§ Required work
Leaving the images out, output each entry below exactly.

§ Material provided
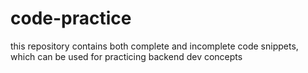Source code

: # code-practice

this repository contains both complete and incomplete code snippets, which can be used for practicing backend dev concepts 
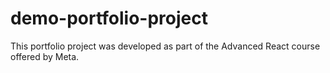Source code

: # demo-portfolio-project
This portfolio project was developed as part of the Advanced React course offered by Meta.
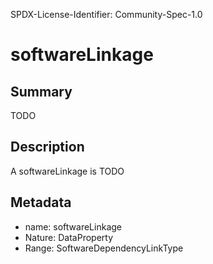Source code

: SPDX-License-Identifier: Community-Spec-1.0

# softwareLinkage

## Summary

TODO

## Description

A softwareLinkage is TODO

## Metadata

- name: softwareLinkage
- Nature: DataProperty
- Range: SoftwareDependencyLinkType

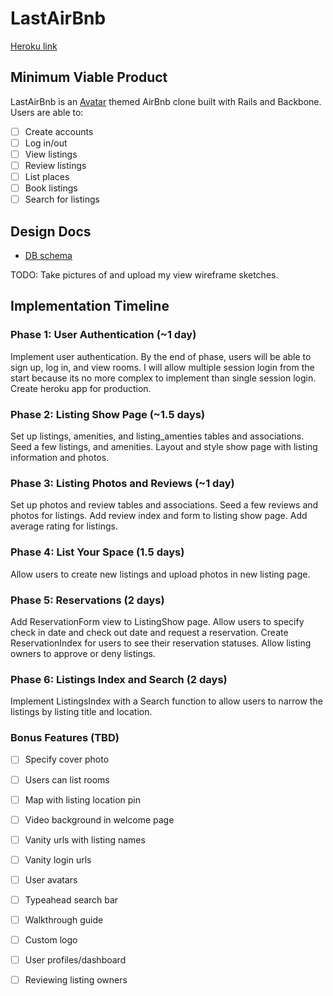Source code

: # LastAirBnb

[Heroku link][heroku]

[heroku]: http://lastairbnb.herokuapp.com

## Minimum Viable Product
LastAirBnb is an [Avatar][avatarwiki] themed AirBnb clone built with Rails and Backbone. Users
are able to:

- [ ] Create accounts
- [ ] Log in/out
- [ ] View listings
- [ ] Review listings
- [ ] List places
- [ ] Book listings
- [ ] Search for listings

[avatarwiki]: http://en.wikipedia.org/wiki/Avatar:_The_Last_Airbender

## Design Docs
<!-- * [View Wireframes][views] -->
* [DB schema][schema]

<!-- [views]: ./docs/views.md -->
[schema]: ./docs/schema.md

TODO: Take pictures of and upload my view wireframe sketches.

## Implementation Timeline

### Phase 1: User Authentication (~1 day)
Implement user authentication. By the end of phase, users will be able to sign
up, log in, and view rooms. I will allow multiple session login from the start
because its no more complex to implement than single session login. Create heroku
app for production.

### Phase 2: Listing Show Page (~1.5 days)
Set up listings, amenities, and listing_amenties tables and associations. Seed
a few listings, and amenities. Layout and style show page with listing information
and photos.

### Phase 3: Listing Photos and Reviews (~1 day)
Set up photos and review tables and associations. Seed a few reviews and photos
for listings. Add review index and form to listing show page. Add average rating
for listings.

### Phase 4: List Your Space (1.5 days)
Allow users to create new listings and upload photos in new listing page.

### Phase 5: Reservations (2 days)
Add ReservationForm view to ListingShow page. Allow users to specify check in date
and check out date and request a reservation. Create ReservationIndex for users
to see their reservation statuses. Allow listing owners to approve or deny listings.

### Phase 6: Listings Index and Search (2 days)
Implement ListingsIndex with a Search function to allow users to narrow the
listings by listing title and location.

### Bonus Features (TBD)
- [ ] Specify cover photo
- [ ] Users can list rooms
- [ ] Map with listing location pin
- [ ] Video background in welcome page
- [ ] Vanity urls with listing names
- [ ] Vanity login urls
- [ ] User avatars
- [ ] Typeahead search bar
- [ ] Walkthrough guide
- [ ] Custom logo
- [ ] User profiles/dashboard
- [ ] Reviewing listing owners


[phase-one]: ./docs/phases/phase1.md
[phase-two]: ./docs/phases/phase2.md
[phase-three]: ./docs/phases/phase3.md
[phase-four]: ./docs/phases/phase4.md
[phase-five]: ./docs/phases/phase5.md
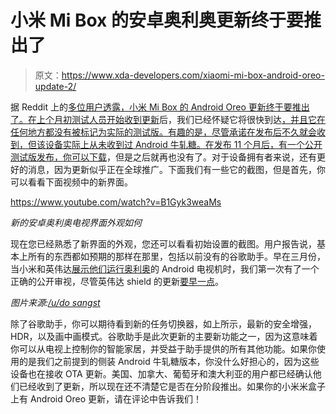 # 小米 Mi Box 的安卓奥利奥更新终于要推出了

> 原文：<https://www.xda-developers.com/xiaomi-mi-box-android-oreo-update-2/>

据 Reddit 上的[多位用户透露，小米 Mi Box 的 Android Oreo 更新终于要推出了。在上个月初测试人员开始收到更新](https://www.reddit.com/r/AndroidTV/comments/8tpqev/oreo_update_arrived_in_usa/)后，我们已经怀疑它将很快到达[，并且它在任何地方都没有被标记为实际的测试版。有趣的是，尽管承诺在发布后不久就会收到，但该设备实际上从未收到过 Android 牛轧糖。在](https://www.xda-developers.com/xiaomi-mi-box-android-oreo-update/)[发布 11 个月后，有一个公开测试版发布，你可以下载](https://www.xda-developers.com/nearly-11-months-after-release-xiaomi-mi-box-owners-can-now-sideload-a-beta-build-of-android-nougat/)，但是之后就再也没有了。对于设备拥有者来说，还有更好的消息，因为更新似乎正在全球推广。下面我们有一些它的截图，但是首先，你可以看看下面视频中的新界面。

https://www.youtube.com/watch?v=B1Gyk3weaMs

*新的安卓奥利奥电视界面外观如何*

现在您已经熟悉了新界面的外观，您还可以看看初始设置的截图。用户报告说，基本上所有的东西都如预期的那样在那里，包括以前没有的谷歌助手。早在三月份，当小米和英伟达[展示他们运行奥利奥](https://www.xda-developers.com/android-tv-oreo-update-nvidia-shield-tv-xiaomi-mi-box/)的 Android 电视机时，我们第一次有了一个正确的公开审视，尽管英伟达 shield 的更新[要早一点](https://www.xda-developers.com/nvidia-shield-tv-android-oreo-update/)。

*图片来源:[/u/do sangst](https://www.reddit.com/user/dosangst)*

除了谷歌助手，你可以期待看到新的任务切换器，如上所示，最新的安全增强，HDR，以及画中画模式。谷歌助手是此次更新的主要新功能之一，因为这意味着你可以从电视上控制你的智能家居，并受益于助手提供的所有其他功能。如果你使用的是我们之前提到的侧装 Android 牛轧糖版本，你没什么好担心的，因为这些设备也在接收 OTA 更新。美国、加拿大、葡萄牙和澳大利亚的用户都已经确认他们已经收到了更新，所以现在还不清楚它是否在分阶段推出。如果你的小米米盒子上有 Android Oreo 更新，请在评论中告诉我们！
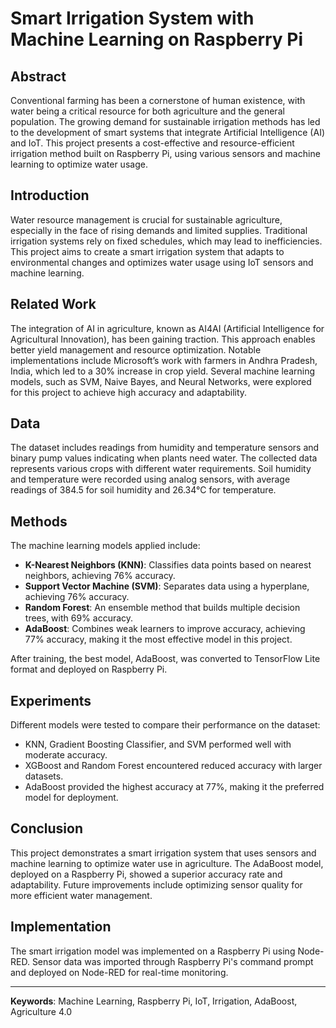 # Smart Irrigation System with Machine Learning on Raspberry Pi

## Abstract
Conventional farming has been a cornerstone of human existence, with water being a critical resource for both agriculture and the general population. The growing demand for sustainable irrigation methods has led to the development of smart systems that integrate Artificial Intelligence (AI) and IoT. This project presents a cost-effective and resource-efficient irrigation method built on Raspberry Pi, using various sensors and machine learning to optimize water usage.

## Introduction
Water resource management is crucial for sustainable agriculture, especially in the face of rising demands and limited supplies. Traditional irrigation systems rely on fixed schedules, which may lead to inefficiencies. This project aims to create a smart irrigation system that adapts to environmental changes and optimizes water usage using IoT sensors and machine learning.

## Related Work
The integration of AI in agriculture, known as AI4AI (Artificial Intelligence for Agricultural Innovation), has been gaining traction. This approach enables better yield management and resource optimization. Notable implementations include Microsoft’s work with farmers in Andhra Pradesh, India, which led to a 30% increase in crop yield. Several machine learning models, such as SVM, Naive Bayes, and Neural Networks, were explored for this project to achieve high accuracy and adaptability.

## Data
The dataset includes readings from humidity and temperature sensors and binary pump values indicating when plants need water. The collected data represents various crops with different water requirements. Soil humidity and temperature were recorded using analog sensors, with average readings of 384.5 for soil humidity and 26.34°C for temperature.

## Methods
The machine learning models applied include:
- **K-Nearest Neighbors (KNN)**: Classifies data points based on nearest neighbors, achieving 76% accuracy.
- **Support Vector Machine (SVM)**: Separates data using a hyperplane, achieving 76% accuracy.
- **Random Forest**: An ensemble method that builds multiple decision trees, with 69% accuracy.
- **AdaBoost**: Combines weak learners to improve accuracy, achieving 77% accuracy, making it the most effective model in this project.
  
After training, the best model, AdaBoost, was converted to TensorFlow Lite format and deployed on Raspberry Pi.

## Experiments
Different models were tested to compare their performance on the dataset:
- KNN, Gradient Boosting Classifier, and SVM performed well with moderate accuracy.
- XGBoost and Random Forest encountered reduced accuracy with larger datasets.
- AdaBoost provided the highest accuracy at 77%, making it the preferred model for deployment.

## Conclusion
This project demonstrates a smart irrigation system that uses sensors and machine learning to optimize water use in agriculture. The AdaBoost model, deployed on a Raspberry Pi, showed a superior accuracy rate and adaptability. Future improvements include optimizing sensor quality for more efficient water management.

## Implementation
The smart irrigation model was implemented on a Raspberry Pi using Node-RED. Sensor data was imported through Raspberry Pi's command prompt and deployed on Node-RED for real-time monitoring.

---

**Keywords**: Machine Learning, Raspberry Pi, IoT, Irrigation, AdaBoost, Agriculture 4.0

§ Solution to this exercise
Source code

: # code-practice

this repository contains both complete and incomplete code snippets, which can be used for practicing backend dev concepts 
Source code

: # demo-portfolio-project
This portfolio project was developed as part of the Advanced React course offered by Meta.
Source code

: SPDX-License-Identifier: Community-Spec-1.0

# softwareLinkage

## Summary

TODO

## Description

A softwareLinkage is TODO

## Metadata

- name: softwareLinkage
- Nature: DataProperty
- Range: SoftwareDependencyLinkType

Source code

: # LastAirBnb

[Heroku link][heroku]

[heroku]: http://lastairbnb.herokuapp.com

## Minimum Viable Product
LastAirBnb is an [Avatar][avatarwiki] themed AirBnb clone built with Rails and Backbone. Users
are able to:

- [ ] Create accounts
- [ ] Log in/out
- [ ] View listings
- [ ] Review listings
- [ ] List places
- [ ] Book listings
- [ ] Search for listings

[avatarwiki]: http://en.wikipedia.org/wiki/Avatar:_The_Last_Airbender

## Design Docs
<!-- * [View Wireframes][views] -->
* [DB schema][schema]

<!-- [views]: ./docs/views.md -->
[schema]: ./docs/schema.md

TODO: Take pictures of and upload my view wireframe sketches.

## Implementation Timeline

### Phase 1: User Authentication (~1 day)
Implement user authentication. By the end of phase, users will be able to sign
up, log in, and view rooms. I will allow multiple session login from the start
because its no more complex to implement than single session login. Create heroku
app for production.

### Phase 2: Listing Show Page (~1.5 days)
Set up listings, amenities, and listing_amenties tables and associations. Seed
a few listings, and amenities. Layout and style show page with listing information
and photos.

### Phase 3: Listing Photos and Reviews (~1 day)
Set up photos and review tables and associations. Seed a few reviews and photos
for listings. Add review index and form to listing show page. Add average rating
for listings.

### Phase 4: List Your Space (1.5 days)
Allow users to create new listings and upload photos in new listing page.

### Phase 5: Reservations (2 days)
Add ReservationForm view to ListingShow page. Allow users to specify check in date
and check out date and request a reservation. Create ReservationIndex for users
to see their reservation statuses. Allow listing owners to approve or deny listings.

### Phase 6: Listings Index and Search (2 days)
Implement ListingsIndex with a Search function to allow users to narrow the
listings by listing title and location.

### Bonus Features (TBD)
- [ ] Specify cover photo
- [ ] Users can list rooms
- [ ] Map with listing location pin
- [ ] Video background in welcome page
- [ ] Vanity urls with listing names
- [ ] Vanity login urls
- [ ] User avatars
- [ ] Typeahead search bar
- [ ] Walkthrough guide
- [ ] Custom logo
- [ ] User profiles/dashboard
- [ ] Reviewing listing owners


[phase-one]: ./docs/phases/phase1.md
[phase-two]: ./docs/phases/phase2.md
[phase-three]: ./docs/phases/phase3.md
[phase-four]: ./docs/phases/phase4.md
[phase-five]: ./docs/phases/phase5.md
 # 小米 Mi Box 的安卓奥利奥更新终于要推出了

> 原文：<https://www.xda-developers.com/xiaomi-mi-box-android-oreo-update-2/>

据 Reddit 上的[多位用户透露，小米 Mi Box 的 Android Oreo 更新终于要推出了。在上个月初测试人员开始收到更新](https://www.reddit.com/r/AndroidTV/comments/8tpqev/oreo_update_arrived_in_usa/)后，我们已经怀疑它将很快到达[，并且它在任何地方都没有被标记为实际的测试版。有趣的是，尽管承诺在发布后不久就会收到，但该设备实际上从未收到过 Android 牛轧糖。在](https://www.xda-developers.com/xiaomi-mi-box-android-oreo-update/)[发布 11 个月后，有一个公开测试版发布，你可以下载](https://www.xda-developers.com/nearly-11-months-after-release-xiaomi-mi-box-owners-can-now-sideload-a-beta-build-of-android-nougat/)，但是之后就再也没有了。对于设备拥有者来说，还有更好的消息，因为更新似乎正在全球推广。下面我们有一些它的截图，但是首先，你可以看看下面视频中的新界面。

https://www.youtube.com/watch?v=B1Gyk3weaMs

*新的安卓奥利奥电视界面外观如何*

现在您已经熟悉了新界面的外观，您还可以看看初始设置的截图。用户报告说，基本上所有的东西都如预期的那样在那里，包括以前没有的谷歌助手。早在三月份，当小米和英伟达[展示他们运行奥利奥](https://www.xda-developers.com/android-tv-oreo-update-nvidia-shield-tv-xiaomi-mi-box/)的 Android 电视机时，我们第一次有了一个正确的公开审视，尽管英伟达 shield 的更新[要早一点](https://www.xda-developers.com/nvidia-shield-tv-android-oreo-update/)。

*图片来源:[/u/do sangst](https://www.reddit.com/user/dosangst)*

除了谷歌助手，你可以期待看到新的任务切换器，如上所示，最新的安全增强，HDR，以及画中画模式。谷歌助手是此次更新的主要新功能之一，因为这意味着你可以从电视上控制你的智能家居，并受益于助手提供的所有其他功能。如果你使用的是我们之前提到的侧装 Android 牛轧糖版本，你没什么好担心的，因为这些设备也在接收 OTA 更新。美国、加拿大、葡萄牙和澳大利亚的用户都已经确认他们已经收到了更新，所以现在还不清楚它是否在分阶段推出。如果你的小米米盒子上有 Android Oreo 更新，请在评论中告诉我们！
 # Smart Irrigation System with Machine Learning on Raspberry Pi

## Abstract
Conventional farming has been a cornerstone of human existence, with water being a critical resource for both agriculture and the general population. The growing demand for sustainable irrigation methods has led to the development of smart systems that integrate Artificial Intelligence (AI) and IoT. This project presents a cost-effective and resource-efficient irrigation method built on Raspberry Pi, using various sensors and machine learning to optimize water usage.

## Introduction
Water resource management is crucial for sustainable agriculture, especially in the face of rising demands and limited supplies. Traditional irrigation systems rely on fixed schedules, which may lead to inefficiencies. This project aims to create a smart irrigation system that adapts to environmental changes and optimizes water usage using IoT sensors and machine learning.

## Related Work
The integration of AI in agriculture, known as AI4AI (Artificial Intelligence for Agricultural Innovation), has been gaining traction. This approach enables better yield management and resource optimization. Notable implementations include Microsoft’s work with farmers in Andhra Pradesh, India, which led to a 30% increase in crop yield. Several machine learning models, such as SVM, Naive Bayes, and Neural Networks, were explored for this project to achieve high accuracy and adaptability.

## Data
The dataset includes readings from humidity and temperature sensors and binary pump values indicating when plants need water. The collected data represents various crops with different water requirements. Soil humidity and temperature were recorded using analog sensors, with average readings of 384.5 for soil humidity and 26.34°C for temperature.

## Methods
The machine learning models applied include:
- **K-Nearest Neighbors (KNN)**: Classifies data points based on nearest neighbors, achieving 76% accuracy.
- **Support Vector Machine (SVM)**: Separates data using a hyperplane, achieving 76% accuracy.
- **Random Forest**: An ensemble method that builds multiple decision trees, with 69% accuracy.
- **AdaBoost**: Combines weak learners to improve accuracy, achieving 77% accuracy, making it the most effective model in this project.
  
After training, the best model, AdaBoost, was converted to TensorFlow Lite format and deployed on Raspberry Pi.

## Experiments
Different models were tested to compare their performance on the dataset:
- KNN, Gradient Boosting Classifier, and SVM performed well with moderate accuracy.
- XGBoost and Random Forest encountered reduced accuracy with larger datasets.
- AdaBoost provided the highest accuracy at 77%, making it the preferred model for deployment.

## Conclusion
This project demonstrates a smart irrigation system that uses sensors and machine learning to optimize water use in agriculture. The AdaBoost model, deployed on a Raspberry Pi, showed a superior accuracy rate and adaptability. Future improvements include optimizing sensor quality for more efficient water management.

## Implementation
The smart irrigation model was implemented on a Raspberry Pi using Node-RED. Sensor data was imported through Raspberry Pi's command prompt and deployed on Node-RED for real-time monitoring.

---

**Keywords**: Machine Learning, Raspberry Pi, IoT, Irrigation, AdaBoost, Agriculture 4.0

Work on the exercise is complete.